(Source texts of formatted documents)

--- --- ---

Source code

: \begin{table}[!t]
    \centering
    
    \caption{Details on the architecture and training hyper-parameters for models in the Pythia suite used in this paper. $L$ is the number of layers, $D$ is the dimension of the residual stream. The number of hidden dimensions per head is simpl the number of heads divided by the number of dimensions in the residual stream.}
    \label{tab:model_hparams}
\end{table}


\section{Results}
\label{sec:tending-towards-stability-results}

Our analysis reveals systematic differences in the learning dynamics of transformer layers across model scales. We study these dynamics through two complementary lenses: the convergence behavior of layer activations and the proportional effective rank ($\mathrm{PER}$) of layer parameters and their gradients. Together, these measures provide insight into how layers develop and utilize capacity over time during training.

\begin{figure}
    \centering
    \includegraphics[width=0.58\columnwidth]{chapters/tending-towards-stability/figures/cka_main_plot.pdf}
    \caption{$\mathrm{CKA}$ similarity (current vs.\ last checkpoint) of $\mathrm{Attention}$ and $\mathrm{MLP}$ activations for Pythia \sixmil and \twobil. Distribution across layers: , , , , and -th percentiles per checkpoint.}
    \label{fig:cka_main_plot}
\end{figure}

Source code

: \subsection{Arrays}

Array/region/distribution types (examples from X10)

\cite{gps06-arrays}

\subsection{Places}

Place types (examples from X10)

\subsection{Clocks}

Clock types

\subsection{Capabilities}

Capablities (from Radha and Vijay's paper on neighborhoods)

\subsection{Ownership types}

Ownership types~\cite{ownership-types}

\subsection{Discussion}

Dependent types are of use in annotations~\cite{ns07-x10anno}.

--- --- ---

Exercise directions: The lines you return should be those above that contain the word "paper", every one of them.

Answer for this exercise:
    \caption{Details on the architecture and training hyper-parameters for models in the Pythia suite used in this paper. $L$ is the number of layers, $D$ is the dimension of the residual stream. The number of hidden dimensions per head is simpl the number of heads divided by the number of dimensions in the residual stream.}
Capablities (from Radha and Vijay's paper on neighborhoods)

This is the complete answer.